The expected result is a verbatim repetition of the lines from the start of the entries through the line containing "Description | Notes |", with the pictures removed.

TASK INPUTS: Begin

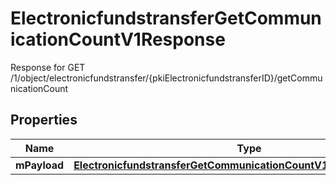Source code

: 

# ElectronicfundstransferGetCommunicationCountV1Response

Response for GET /1/object/electronicfundstransfer/{pkiElectronicfundstransferID}/getCommunicationCount

## Properties

| Name | Type | Description | Notes |
|------------ | ------------- | ------------- | -------------|
|**mPayload** | [**ElectronicfundstransferGetCommunicationCountV1ResponseMPayload**](ElectronicfundstransferGetCommunicationCountV1ResponseMPayload.md) |  |  |



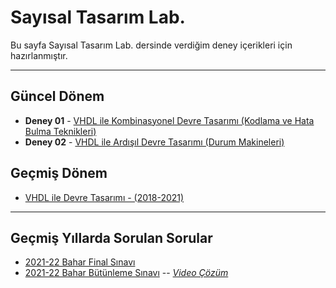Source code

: # Sayısal Tasarım Lab.
Bu sayfa Sayısal Tasarım Lab. dersinde verdiğim deney içerikleri için hazırlanmıştır.

---

## Güncel Dönem
* **Deney 01** - [VHDL ile Kombinasyonel Devre Tasarımı (Kodlama ve Hata Bulma Teknikleri)](1_vhdl_ile_kombinasyonel_devre_tasarimi/readme.md)
* **Deney 02** - [VHDL ile Ardışıl Devre Tasarımı (Durum Makineleri)](2_vhdl_ile_ardisil_devre_tasarimi/readme.md)

## Geçmiş Dönem
* [VHDL ile Devre Tasarımı - (2018-2021)](_vhdl_ile_devre_tasarimi/readme.md)

---
## Geçmiş Yıllarda Sorulan Sorular
* [2021-22 Bahar Final Sınavı][22b-final]
* [2021-22 Bahar Bütünleme Sınavı][22b-but] -- _[Video Çözüm][22b-but-vid]_

[22b-final]: 0_logic_design_lab\21-22-s_Final_Cevaplar-Sayısal-Tasarım-Lab..pdf
[22b-but]: 0_logic_design_lab\21-22-s_Bütünleme_Sorular-Sayısal-Tasarım-Lab.pdf
[22b-but-vid]: https://www.youtube.com/watch?v=RYInZlvrYWY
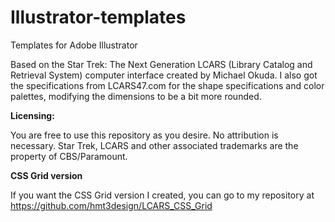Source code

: # Illustrator-templates
Templates for Adobe Illustrator

Based on the Star Trek: The Next Generation LCARS (Library Catalog and Retrieval System) computer interface created by Michael Okuda. I also got the specifications from LCARS47.com for the shape specifications and color palettes, modifying the dimensions to be a bit more rounded.

<strong>Licensing:</strong>

You are free to use this repository as you desire. No attribution is necessary. Star Trek, LCARS and other associated trademarks are the property of CBS/Paramount.

<strong>CSS Grid version</strong>

If you want the CSS Grid version I created, you can go to my repository at https://github.com/hmt3design/LCARS_CSS_Grid
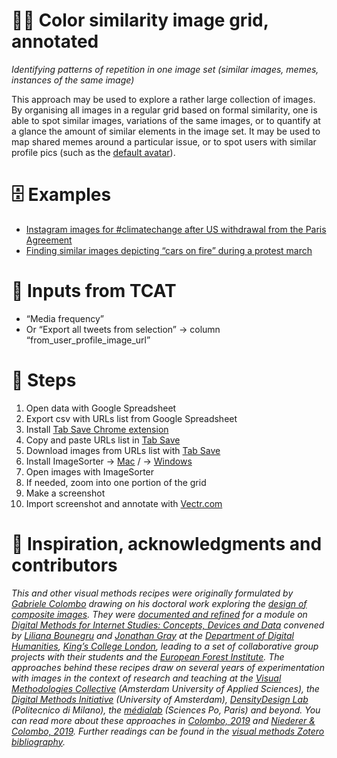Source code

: # 🧮🎨 Color similarity image grid, annotated

*Identifying patterns of repetition in one image set (similar images, memes, instances of the same image)*

This approach may be used to explore a rather large collection of images. By organising all images in a regular grid based on formal similarity, one is able to spot similar images, variations of the same images, or to quantify at a glance the amount of similar elements in the image set. It may be used to map shared memes around a particular issue, or to spot users with similar profile pics (such as the [default avatar](https://www.theverge.com/2017/3/31/15139092/twitter-egg-default-avatar-grey-head-trolls-change)).

# 🗄️ Examples
- [Instagram images for #climatechange after US withdrawal from the Paris Agreement](https://drive.google.com/file/d/1Lk4NVGmzS6KT5DN1mX69ZA20XpxkynIj/view)
- [Finding similar images depicting “cars on fire” during a protest march](https://medium.com/densitydesign/fakes-flames-and-memes-part-2-ece5ab4de797)

# 🧱 Inputs from TCAT

- “Media frequency”
- Or “Export all tweets from selection” → column “from_user_profile_image_url”

# 📃 Steps

1. Open data with Google Spreadsheet
2. Export csv with URLs list from Google Spreadsheet
3. Install [Tab Save Chrome extension](https://chrome.google.com/webstore/detail/tab-save/lkngoeaeclaebmpkgapchgjdbaekacki)
4. Copy and paste URLs list in [Tab Save](https://chrome.google.com/webstore/detail/tab-save/lkngoeaeclaebmpkgapchgjdbaekacki)
5. Download images from URLs list with [Tab Save](https://chrome.google.com/webstore/detail/tab-save/lkngoeaeclaebmpkgapchgjdbaekacki)
6. Install ImageSorter  → [Mac](https://fm.solewe.com/?dl=b70460c70e2ab4dc30a5a287dddea0b7) / → [Windows](https://fm.solewe.com/?dl=b842e1fda37a51da46a5703988fbed44)
7. Open images with ImageSorter
8. If needed, zoom into one portion of the grid
9. Make a screenshot
10. Import screenshot and annotate with [Vectr.com](https://vectr.com/)

# 🐙 Inspiration, acknowledgments and contributors

*This and other visual methods recipes were originally formulated by [Gabriele Colombo](https://densitydesign.org/person/gabriele-colombo/) drawing on his doctoral work exploring the [design of composite images](https://www.politesi.polimi.it/handle/10589/141266). They were [documented and refined](https://twitter.com/jwyg/status/1192814377671561218) for a module on [Digital Methods for Internet Studies: Concepts, Devices and Data](https://www.kcl.ac.uk/artshums/depts/ddh/modules/level7/7aavdm28) convened by [Liliana Bounegru](https://lilianabounegru.org/) and [Jonathan Gray](http://jonathangray.org/) at the [Department of Digital Humanities](https://www.kcl.ac.uk/ddh), [King’s College London](http://kcl.ac.uk/), leading to a set of collaborative group projects with their students and the [European Forest Institute](https://www.efi.int/). The approaches behind these recipes draw on several years of experimentation with images in the context of research and teaching at the [Visual Methodologies Collective](https://visualmethodologies.org/) (Amsterdam University of Applied Sciences), the [Digital Methods Initiative](http://digitalmethods.net/) (University of Amsterdam), [DensityDesign Lab](https://densitydesign.org/) (Politecnico di Milano), the [médialab](https://medialab.sciencespo.fr/) (Sciences Po, Paris) and beyond. You can read more about these approaches in [Colombo, 2019](https://re.public.polimi.it/retrieve/handle/11311/1075861/340493/phd2019_Rampino_Mariani_Colombo.pdf) and [Niederer & Colombo, 2019](http://ojs.uc.cl/index.php/Disena/article/view/151). Further readings can be found in the [visual methods Zotero bibliography](https://www.zotero.org/groups/visual_methods).*
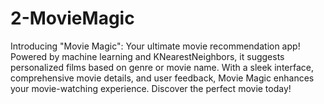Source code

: # 2-MovieMagic
  Introducing "Movie Magic": Your ultimate movie recommendation app! Powered by machine learning and KNearestNeighbors, it suggests personalized films based on genre or movie name. With a sleek interface, comprehensive movie details, and user feedback, Movie Magic enhances your movie-watching experience. Discover the perfect movie today!

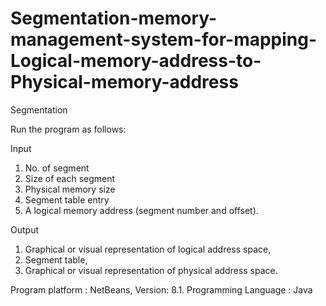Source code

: # Segmentation-memory-management-system-for-mapping-Logical-memory-address-to-Physical-memory-address
Segmentation

Run the program as follows:

Input
1. No. of segment
2. Size of each segment
3. Physical memory size
4. Segment table entry
5. A logical memory address (segment number and offset).


Output
1. Graphical or visual representation of logical address space,
2. Segment table,
3. Graphical or visual representation of physical address space.
     
Program platform : NetBeans, Version: 8.1. 
Programming Language : Java
     

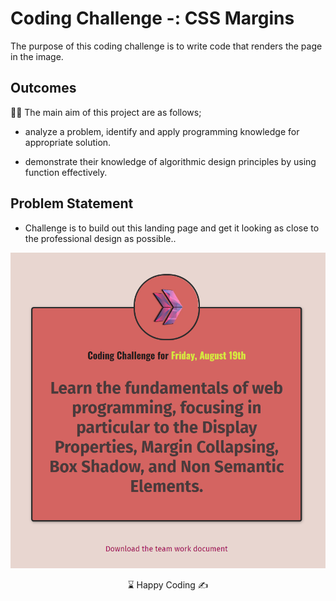 # Coding Challenge -: CSS Margins 

The purpose of this coding challenge is to write code that renders the page in the image.

##  Outcomes

👨‍💻 The main aim of this project are as follows; 

- analyze a problem, identify and apply programming knowledge for appropriate solution.

- demonstrate their knowledge of algorithmic design principles by using function effectively.

   
## Problem Statement

- Challenge is to build out this landing page and get it looking as close to the professional design as possible..

![CSS Margin](./margin.png)


<center> ⌛ Happy Coding  ✍ </center>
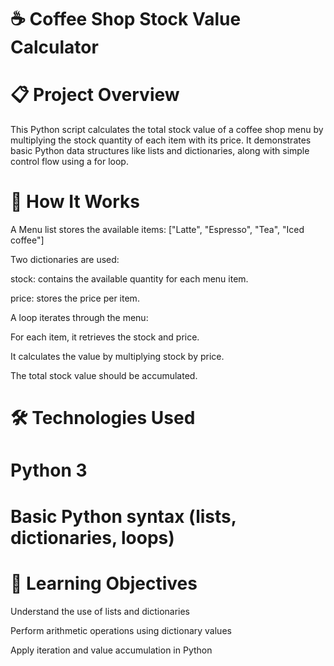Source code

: # ☕ Coffee Shop Stock Value Calculator

# 📋 Project Overview
This Python script calculates the total stock value of a coffee shop menu by multiplying the stock quantity of each item with its price. It demonstrates basic Python data structures like lists and dictionaries, along with simple control flow using a for loop.

# 🧾 How It Works
A Menu list stores the available items:
["Latte", "Espresso", "Tea", "Iced coffee"]

Two dictionaries are used:

stock: contains the available quantity for each menu item.

price: stores the price per item.

A loop iterates through the menu:

For each item, it retrieves the stock and price.

It calculates the value by multiplying stock by price.

The total stock value should be accumulated.


# 🛠️ Technologies Used

# Python 3

# Basic Python syntax (lists, dictionaries, loops)

# 🎯 Learning Objectives
Understand the use of lists and dictionaries

Perform arithmetic operations using dictionary values

Apply iteration and value accumulation in Python

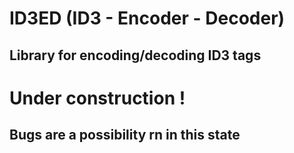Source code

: # ID3ED (ID3 - Encoder - Decoder)
## Library for encoding/decoding ID3 tags

# Under construction !
## Bugs are a possibility rn in this state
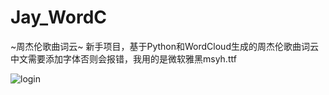 # Jay_WordC
~周杰伦歌曲词云~
新手项目，基于Python和WordCloud生成的周杰伦歌曲词云
中文需要添加字体否则会报错，我用的是微软雅黑msyh.ttf

![login](https://github.com/13761001426/Jay_WordC/tree/master/img/Jay_WordC.png)

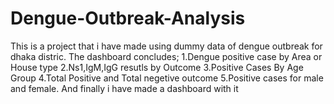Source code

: # Dengue-Outbreak-Analysis
This is a project that i have made using dummy data of dengue outbreak for dhaka distric. The dashboard concludes;
1.Dengue positive case by Area or House type 
2.Ns1,IgM,IgG resutls by Outcome 
3.Positive Cases By Age Group 
4.Total Positive and Total negetive outcome 
5.Positive cases for male and female.
And finally i have made a dashboard with it
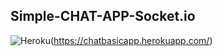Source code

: ## Simple-CHAT-APP-Socket.io
![Heroku](https://img.shields.io/badge/heroku-%23430098.svg?style=for-the-badge&logo=heroku&logoColor=white)(https://chatbasicapp.herokuapp.com/)


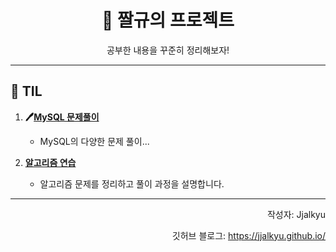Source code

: <div align="center">
   <h1>📘 짤규의 프로젝트</h1>
   <p>공부한 내용을 꾸준히 정리해보자!</p>
</div>

---

## 📂 TIL
1. **🖊️[MySQL 문제풀이](https://jjalkyu.github.io/mySQL_examination/mySQL_PROCEDURE.md)** 
   - MySQL의 다양한 문제 풀이...

2. **[알고리즘 연습](https://jjalkyu.github.io/algorithm/2024/11/19/PassingCars/)**  
   - 알고리즘 문제를 정리하고 풀이 과정을 설명합니다.

---

<div align="right">
   <p>작성자: Jjalkyu</p>
   <p>깃허브 블로그: <a href="https://jjalkyu.github.io/">https://jjalkyu.github.io/</a></p>
</div>
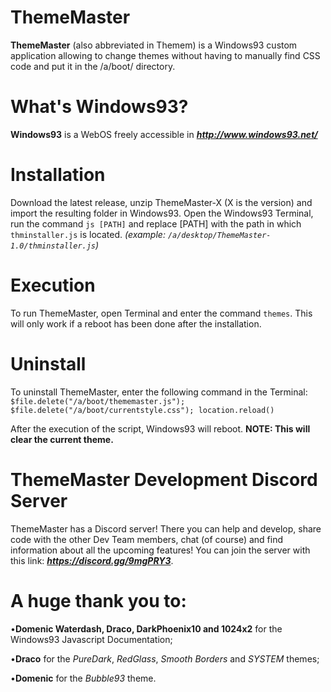 # ThemeMaster
**ThemeMaster** (also abbreviated in Themem) is a Windows93 custom application allowing to change themes without having to manually find CSS code and put it in the /a/boot/ directory.
# What's Windows93?
**Windows93** is a WebOS freely accessible in ***http://www.windows93.net/***
# Installation
Download the latest release, unzip ThemeMaster-X (X is the version) and import the resulting folder in Windows93. Open the Windows93 Terminal, run the command `js [PATH]` and replace [PATH] with the path in which `thminstaller.js` is located. _(example: `/a/desktop/ThemeMaster-1.0/thminstaller.js`)_
# Execution
To run ThemeMaster, open Terminal and enter the command `themes`. This will only work if a reboot has been done after the installation.
# Uninstall
To uninstall ThemeMaster, enter the following command in the Terminal:
`$file.delete("/a/boot/thememaster.js");
$file.delete("/a/boot/currentstyle.css");
location.reload()`

After the execution of the script, Windows93 will reboot. **NOTE: This will clear the current theme.**
# ThemeMaster Development Discord Server
ThemeMaster has a Discord server! There you can help and develop, share code with the other Dev Team members, chat (of course) and find information about all the upcoming features!
You can join the server with this link: ***https://discord.gg/9mgPRY3***.
# A huge thank you to:
•**Domenic Waterdash, Draco, DarkPhoenix10 and 1024x2** for the Windows93 Javascript Documentation;

•**Draco** for the _PureDark_, _RedGlass_, _Smooth Borders_ and _SYSTEM_ themes;

•**Domenic** for the _Bubble93_ theme.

TASK INPUTS: End

* _TASK RESULT_
Source code

: 

# ElectronicfundstransferGetCommunicationCountV1Response

Response for GET /1/object/electronicfundstransfer/{pkiElectronicfundstransferID}/getCommunicationCount

## Properties

| Name | Type | Description | Notes |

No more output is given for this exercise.